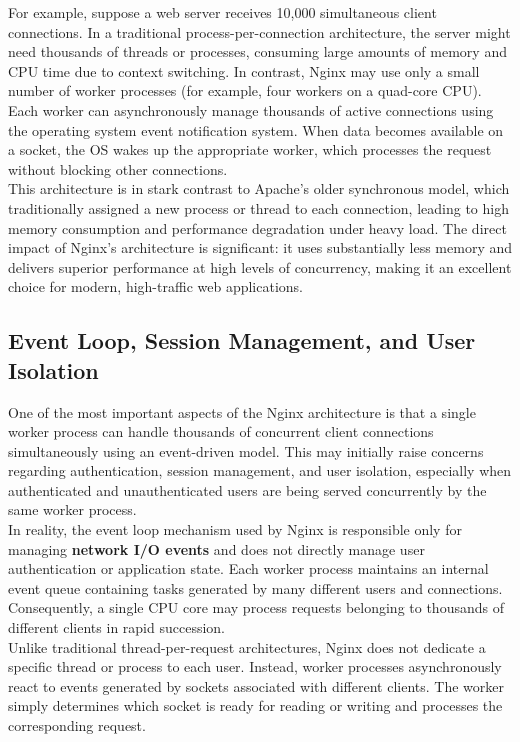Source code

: \documentclass{scrbook}
\begin{document}
	For example, suppose a web server receives 10,000 simultaneous client connections. In a traditional process-per-connection architecture, the server might need thousands of threads or processes, consuming large amounts of memory and CPU time due to context switching. In contrast, Nginx may use only a small number of worker processes (for example, four workers on a quad-core CPU). Each worker can asynchronously manage thousands of active connections using the operating system event notification system. When data becomes available on a socket, the OS wakes up the appropriate worker, which processes the request without blocking other connections.\\
	
	This architecture is in stark contrast to Apache's older synchronous model, which traditionally assigned a new process or thread to each connection, leading to high memory consumption and performance degradation under heavy load. The direct impact of Nginx's architecture is significant: it uses substantially less memory and delivers superior performance at high levels of concurrency, making it an excellent choice for modern, high-traffic web applications.
	
	\subsection{Event Loop, Session Management, and User Isolation}
	
	One of the most important aspects of the Nginx architecture is that a single worker process can handle thousands of concurrent client connections simultaneously using an event-driven model. This may initially raise concerns regarding authentication, session management, and user isolation, especially when authenticated and unauthenticated users are being served concurrently by the same worker process.\\
	
	In reality, the event loop mechanism used by Nginx is responsible only for managing \textbf{network I/O events} and does not directly manage user authentication or application state. Each worker process maintains an internal event queue containing tasks generated by many different users and connections. Consequently, a single CPU core may process requests belonging to thousands of different clients in rapid succession.\\
	
	Unlike traditional thread-per-request architectures, Nginx does not dedicate a specific thread or process to each user. Instead, worker processes asynchronously react to events generated by sockets associated with different clients. The worker simply determines which socket is ready for reading or writing and processes the corresponding request.\\
	
\end{document}
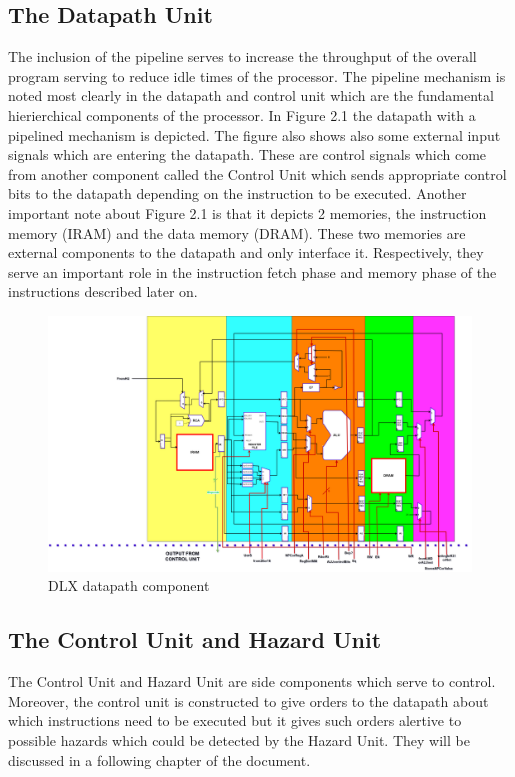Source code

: 	\subsection{ The Datapath Unit }
    \indent The inclusion of the pipeline serves to increase the throughput of the overall program serving to reduce idle times of the processor. 
    The pipeline mechanism is noted most clearly in the datapath and control unit which are the fundamental hierierchical components of the processor.
    In Figure 2.1 the datapath with a pipelined mechanism is depicted. The figure also shows also some external input signals which are entering the datapath. 
	These are control signals which come from another component called the Control Unit which sends appropriate control bits to the datapath depending on the instruction to be executed.
	Another important note about Figure 2.1 is that it depicts 2 memories, the instruction memory (IRAM) and the data memory (DRAM). These two memories
	are external components to the datapath and only interface it. Respectively, they serve an important role in the instruction fetch phase and memory phase of the instructions described later on.
    \begin{figure}[h!]
        \centering
        \includegraphics[scale = 0.15]
		{chapters/figures/DataPathUpdate}
        \caption{DLX datapath component}
        \label{fig:datapathPic}
        \end{figure}

	\subsection{ The Control Unit and Hazard Unit }
	The Control Unit and Hazard Unit are side components which serve to control. Moreover, the control unit is constructed to give orders to the
	datapath about which instructions need to be executed but it gives such orders alertive to possible hazards which could be detected by the Hazard Unit. They will be discussed in a following chapter of the document.

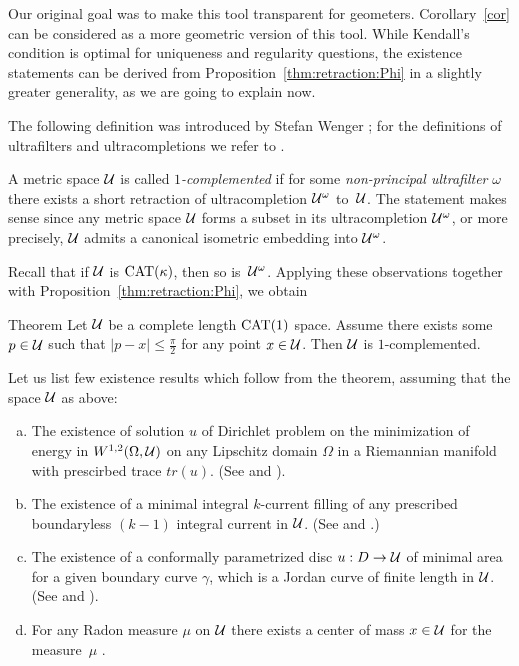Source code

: \documentclass[oneside,a4paper, 12pt]{article}
\begin{document}
Our original goal was to make this tool transparent for geometers.
Corollary~\ref{cor} can be considered as a more geometric version of this tool.
While Kendall's condition is optimal for uniqueness and regularity questions, the existence statements can be derived from  Proposition~\ref{thm:retraction:Phi} in a
slightly greater generality, as  we are going to explain now.

The following definition was introduced by Stefan Wenger \cite{Wenger-1comp};
for the definitions of ultrafilters and ultracompletions we refer to \cite{Wenger-1comp,guo-wenger,akp}.

A metric space ${\mathcal{U}}$ is called \emph{$1$-complemented} if for some \emph{non-principal ultrafilter} $\omega$  there exists a short retraction of ultracompletion ${\mathcal{U}}^{\omega}$ to~${\mathcal{U}}$.
The statement makes sense since any metric space ${\mathcal{U}}$ forms a subset in its ultracompletion ${\mathcal{U}}^{\omega}$, or more precisely, ${\mathcal{U}}$ admits a canonical isometric embedding into ${\mathcal{U}}^{\omega}$. 

Recall that if ${\mathcal{U}}$ is $\mathrm{CAT}(\kappa)$, then so is~${\mathcal{U}}^\omega$. 
Applying these observations together with Proposition~\ref{thm:retraction:Phi}, we obtain

\begin{thm}{Theorem}\label{thm:complemented}
Let ${\mathcal{U}}$ be a complete length $\mathrm{CAT}(1)$ space.
Assume  there exists some $p\in {\mathcal{U}}$ such that $|p-x|\le \tfrac\pi2$ for any point $x\in {\mathcal{U}}$.
Then ${\mathcal{U}}$ is $1$-complemented.
\end{thm}

Let us list few existence results which follow from the theorem, assuming that the space ${\mathcal{U}}$ as above:
\begin{enumerate}[(a)]
\item\label{dirichlet}   The existence of solution $u$ of Dirichlet problem on the minimization of energy 
in $W^{1,2} (\Omega, {\mathcal{U}})$ on any Lipschitz domain $\Omega$ in a Riemannian manifold with prescirbed trace $tr(u)$.
(See \cite{KS} and \cite[Theorem 1.4]{guo-wenger}).
\item The existence of a minimal integral $k$-current filling of any prescribed boundaryless $(k-1)$ integral current in ${\mathcal{U}}$. 
(See \cite{Ambrosio} and \cite[Theorem 3.3]{Wenger-1comp}.)
\item   The existence of a conformally parametrized disc $u:D\to {\mathcal{U}}$ of minimal area for a given boundary curve $\gamma$, which is a Jordan curve of finite length in ${\mathcal{U}}$.
(See \cite{LWplateau} and \cite[Theorem 1.2]{guo-wenger}).
\item\label{center} For any Radon measure $\mu$ on ${\mathcal{U}}$ there exists a center of mass $x\in {\mathcal{U}}$ for the measure~$\mu$ \cite{Sturm, yokota}.
\end{enumerate}
\end{document}
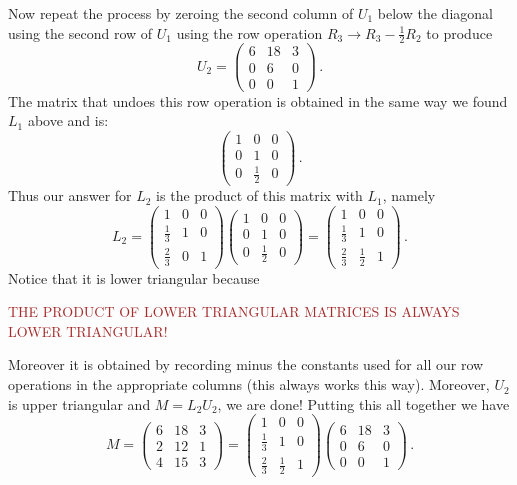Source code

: Now repeat the process by zeroing the second column of $U_1$ below the diagonal using the second row of $U_1$ using the row operation
$R_3\to R_3-\frac 12 R_2$ to produce
\[U_2=\begin{pmatrix}6&18&3\\0&6&0\\0&0&1\end{pmatrix}\, .\]
The matrix that undoes this row operation is obtained in the same way we found $L_1$ above and is:
\[
\begin{pmatrix}
1&0&0\\
0&1&0\\
0&\frac 12& 0
\end{pmatrix}\, .
\]
Thus our answer for $L_2$ is the product of this matrix with $L_1$, namely
\[
L_2=
\begin{pmatrix}
1 & 0 & 0 \\[1mm]
\frac{1}{3} & 1 & 0 \\[1mm]
\frac{2}{3} & 0 & 1 
\end{pmatrix}\begin{pmatrix}
1&0&0\\
0&1&0\\
0&\frac 12& 0
\end{pmatrix}
=\begin{pmatrix}
1 & 0 & 0 \\[1mm]
\frac{1}{3} & 1 & 0 \\[1mm]
\frac{2}{3} & \frac{1}{2} & 1 
\end{pmatrix}\, .
\]
Notice that it is lower triangular because 

\begin{center}
\textcolor{brown}{THE PRODUCT OF LOWER TRIANGULAR MATRICES IS ALWAYS LOWER TRIANGULAR!}
\end{center}

\noindent
Moreover it is obtained by recording minus the constants used for all our row operations in the appropriate columns (this always works this way).
Moreover, $U_2$ is upper triangular and $M=L_2U_2$, we are done!
Putting this all together we have
\[M=\begin{pmatrix}
6 & 18 & 3 \\
2 & 12 & 1 \\
4 & 15 & 3 
\end{pmatrix}= \begin{pmatrix}
1 & 0 & 0 \\[1mm]
\frac{1}{3} & 1 & 0 \\[1mm]
\frac{2}{3} & \frac{1}{2} & 1 
\end{pmatrix}\begin{pmatrix}
6 & 18 & 3 \\
0 & 6 & 0 \\
0 & 0 & 1 
\end{pmatrix}\, .\]  

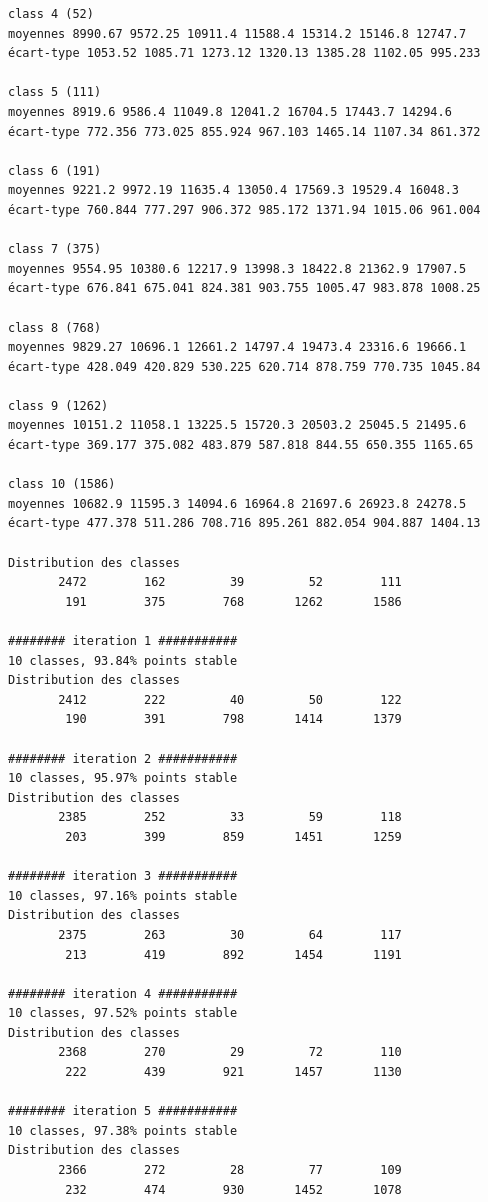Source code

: \documentclass[earth,article,submit,pdftex,moreauthors]{Definitions/mdpi}
\begin{document}
{\begin{scriptsize}
\begin{verbatim}
class 4 (52)
moyennes 8990.67 9572.25 10911.4 11588.4 15314.2 15146.8 12747.7
écart-type 1053.52 1085.71 1273.12 1320.13 1385.28 1102.05 995.233

class 5 (111)
moyennes 8919.6 9586.4 11049.8 12041.2 16704.5 17443.7 14294.6
écart-type 772.356 773.025 855.924 967.103 1465.14 1107.34 861.372

class 6 (191)
moyennes 9221.2 9972.19 11635.4 13050.4 17569.3 19529.4 16048.3
écart-type 760.844 777.297 906.372 985.172 1371.94 1015.06 961.004

class 7 (375)
moyennes 9554.95 10380.6 12217.9 13998.3 18422.8 21362.9 17907.5
écart-type 676.841 675.041 824.381 903.755 1005.47 983.878 1008.25

class 8 (768)
moyennes 9829.27 10696.1 12661.2 14797.4 19473.4 23316.6 19666.1
écart-type 428.049 420.829 530.225 620.714 878.759 770.735 1045.84

class 9 (1262)
moyennes 10151.2 11058.1 13225.5 15720.3 20503.2 25045.5 21495.6
écart-type 369.177 375.082 483.879 587.818 844.55 650.355 1165.65

class 10 (1586)
moyennes 10682.9 11595.3 14094.6 16964.8 21697.6 26923.8 24278.5
écart-type 477.378 511.286 708.716 895.261 882.054 904.887 1404.13

Distribution des classes
       2472        162         39         52        111
        191        375        768       1262       1586

######## iteration 1 ###########
10 classes, 93.84% points stable
Distribution des classes
       2412        222         40         50        122
        190        391        798       1414       1379

######## iteration 2 ###########
10 classes, 95.97% points stable
Distribution des classes
       2385        252         33         59        118
        203        399        859       1451       1259

######## iteration 3 ###########
10 classes, 97.16% points stable
Distribution des classes
       2375        263         30         64        117
        213        419        892       1454       1191

######## iteration 4 ###########
10 classes, 97.52% points stable
Distribution des classes
       2368        270         29         72        110
        222        439        921       1457       1130

######## iteration 5 ###########
10 classes, 97.38% points stable
Distribution des classes
       2366        272         28         77        109
        232        474        930       1452       1078


\end{verbatim}
\end{scriptsize}}
\end{document}
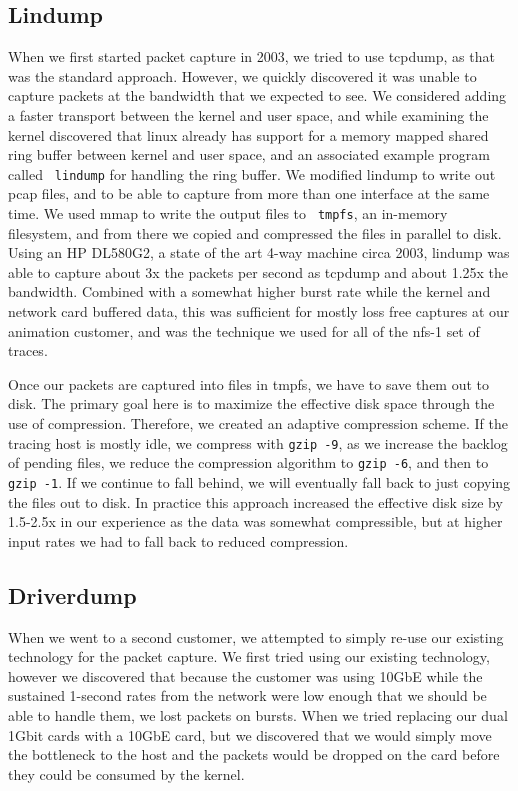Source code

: \subsection{Lindump}

When we first started packet capture in 2003, we tried to use tcpdump,
as that was the standard approach.  However, we quickly discovered it
was unable to capture packets at the bandwidth that we expected to
see.  We considered adding a faster transport between the kernel and
user space, and while examining the kernel discovered that linux
already has support for a memory mapped shared ring buffer between
kernel and user space, and an associated example program called {\tt
lindump} for handling the ring buffer.  We modified lindump to write
out pcap files, and to be able to capture from more than one interface
at the same time.  We used mmap to write the output files to {\tt
tmpfs}, an in-memory filesystem, and from there we copied and
compressed the files in parallel to disk.  Using an HP DL580G2, a
state of the art 4-way machine circa 2003, lindump was able to capture
about 3x the packets per second as tcpdump and about 1.25x the
bandwidth.  Combined with a somewhat higher burst rate while the
kernel and network card buffered data, this was sufficient for mostly
loss free captures at our animation customer, and was the technique we
used for all of the nfs-1 set of traces.

Once our packets are captured into files in tmpfs, we have to save
them out to disk.  The primary goal here is to maximize the effective
disk space through the use of compression.  Therefore, we created an
adaptive compression scheme.  If the tracing host is mostly idle, we
compress with {\tt gzip -9}, as we increase the backlog of pending
files, we reduce the compression algorithm to {\tt gzip -6}, and then
to {\tt gzip -1}.  If we continue to fall behind, we will eventually
fall back to just copying the files out to disk.  In practice this
approach increased the effective disk size by 1.5-2.5x in our
experience as the data was somewhat compressible, but at higher input
rates we had to fall back to reduced compression.

\subsection{Driverdump}

When we went to a second customer, we attempted to simply re-use our
existing technology for the packet capture.  We first tried using our
existing technology, however we discovered that because the customer
was using 10GbE while the sustained 1-second rates from the network
were low enough that we should be able to handle them, we lost packets
on bursts.  When we tried replacing our dual 1Gbit cards with a 10GbE
card, but we discovered that we would simply move the bottleneck to
the host and the packets would be dropped on the card before they
could be consumed by the kernel.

══════

Exercise:
Both end lines included, restate word for word the lines above from the line with "backlog of pending" to the line with "was using 10GbE", and nothing else.

Answer space:
compress with {\tt gzip -9}, as we increase the backlog of pending
files, we reduce the compression algorithm to {\tt gzip -6}, and then
to {\tt gzip -1}.  If we continue to fall behind, we will eventually
fall back to just copying the files out to disk.  In practice this
approach increased the effective disk size by 1.5-2.5x in our
experience as the data was somewhat compressible, but at higher input
rates we had to fall back to reduced compression.

\subsection{Driverdump}

When we went to a second customer, we attempted to simply re-use our
existing technology for the packet capture.  We first tried using our
existing technology, however we discovered that because the customer
was using 10GbE while the sustained 1-second rates from the network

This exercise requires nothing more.